## GIVEN INFORMATION
-.-.-

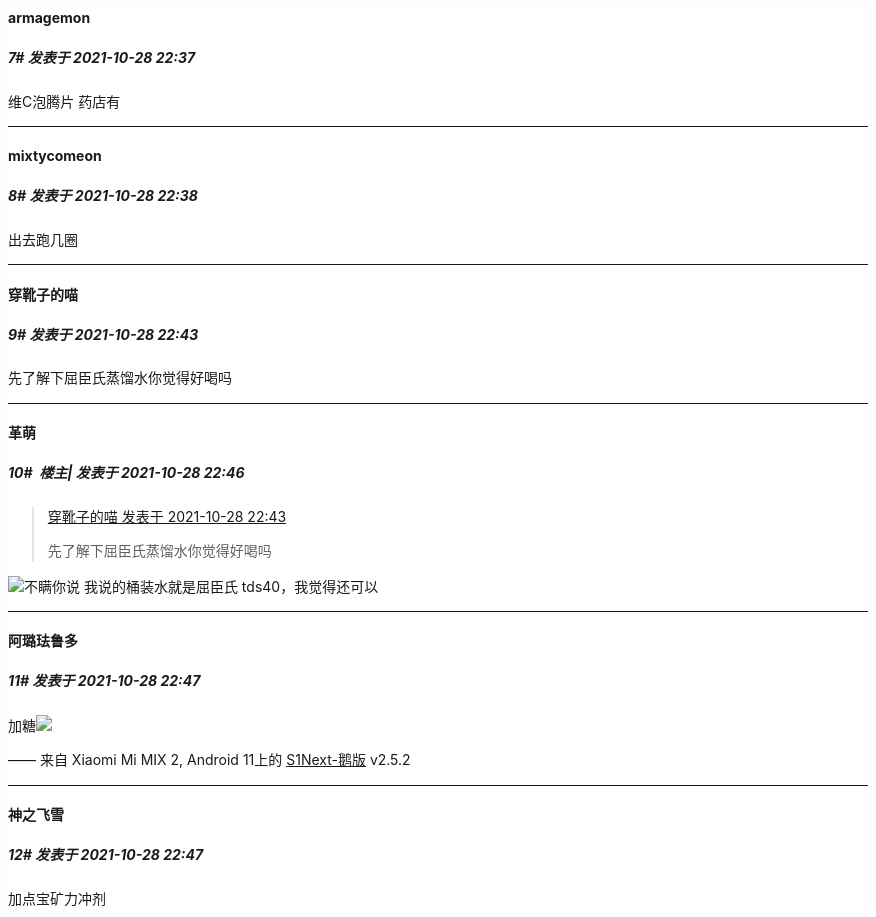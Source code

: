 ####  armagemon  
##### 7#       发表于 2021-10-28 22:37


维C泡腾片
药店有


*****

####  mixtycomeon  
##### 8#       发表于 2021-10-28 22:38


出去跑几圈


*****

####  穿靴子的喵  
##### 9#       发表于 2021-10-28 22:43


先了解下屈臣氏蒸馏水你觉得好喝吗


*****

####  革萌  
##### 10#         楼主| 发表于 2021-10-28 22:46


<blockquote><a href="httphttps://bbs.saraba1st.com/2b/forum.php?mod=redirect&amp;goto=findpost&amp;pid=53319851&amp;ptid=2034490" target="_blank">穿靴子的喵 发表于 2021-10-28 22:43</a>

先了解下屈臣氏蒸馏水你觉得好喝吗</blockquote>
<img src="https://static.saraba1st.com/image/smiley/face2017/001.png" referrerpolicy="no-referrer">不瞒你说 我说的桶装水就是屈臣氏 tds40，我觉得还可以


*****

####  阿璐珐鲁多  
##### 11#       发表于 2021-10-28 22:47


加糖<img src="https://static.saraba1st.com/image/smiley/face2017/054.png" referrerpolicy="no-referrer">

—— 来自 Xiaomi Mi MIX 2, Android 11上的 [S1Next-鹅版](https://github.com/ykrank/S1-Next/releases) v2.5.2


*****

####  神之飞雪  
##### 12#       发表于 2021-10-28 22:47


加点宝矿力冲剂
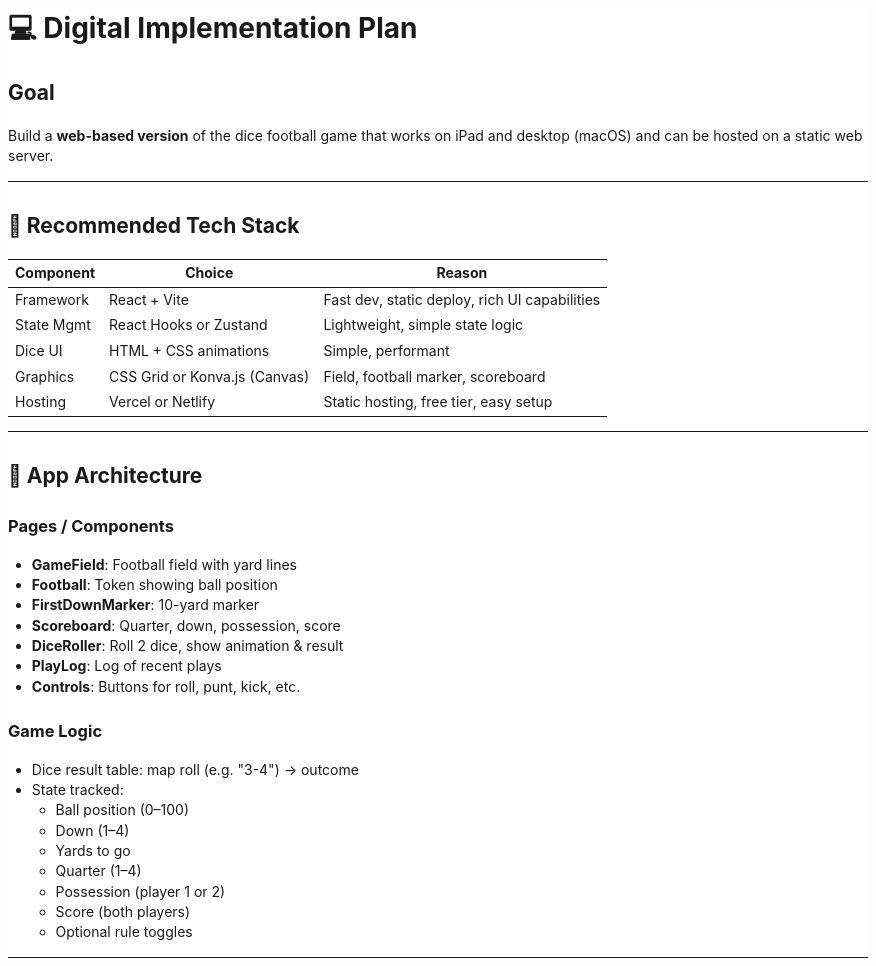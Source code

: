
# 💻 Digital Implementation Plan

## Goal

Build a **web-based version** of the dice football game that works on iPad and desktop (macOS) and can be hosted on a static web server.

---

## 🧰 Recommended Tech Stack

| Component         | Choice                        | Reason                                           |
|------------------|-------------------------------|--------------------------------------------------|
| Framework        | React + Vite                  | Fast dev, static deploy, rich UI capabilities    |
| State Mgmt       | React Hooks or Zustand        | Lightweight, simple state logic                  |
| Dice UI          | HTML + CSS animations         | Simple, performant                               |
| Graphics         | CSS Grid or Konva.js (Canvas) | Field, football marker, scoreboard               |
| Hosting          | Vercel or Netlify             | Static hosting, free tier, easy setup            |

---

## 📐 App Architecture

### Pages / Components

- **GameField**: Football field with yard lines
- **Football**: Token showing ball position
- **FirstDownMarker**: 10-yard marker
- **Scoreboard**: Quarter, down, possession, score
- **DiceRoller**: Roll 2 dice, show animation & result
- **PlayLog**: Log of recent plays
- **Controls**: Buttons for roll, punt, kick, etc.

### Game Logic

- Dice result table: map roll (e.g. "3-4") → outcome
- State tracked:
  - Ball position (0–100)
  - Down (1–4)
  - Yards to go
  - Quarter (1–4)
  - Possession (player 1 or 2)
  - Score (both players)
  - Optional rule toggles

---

-.-.-

## TO DO
Each line holding the string "blockquote" counts once. Work out the number of such lines in the data and give only that.

## OUTPUT FOR THIS EXERCISE
2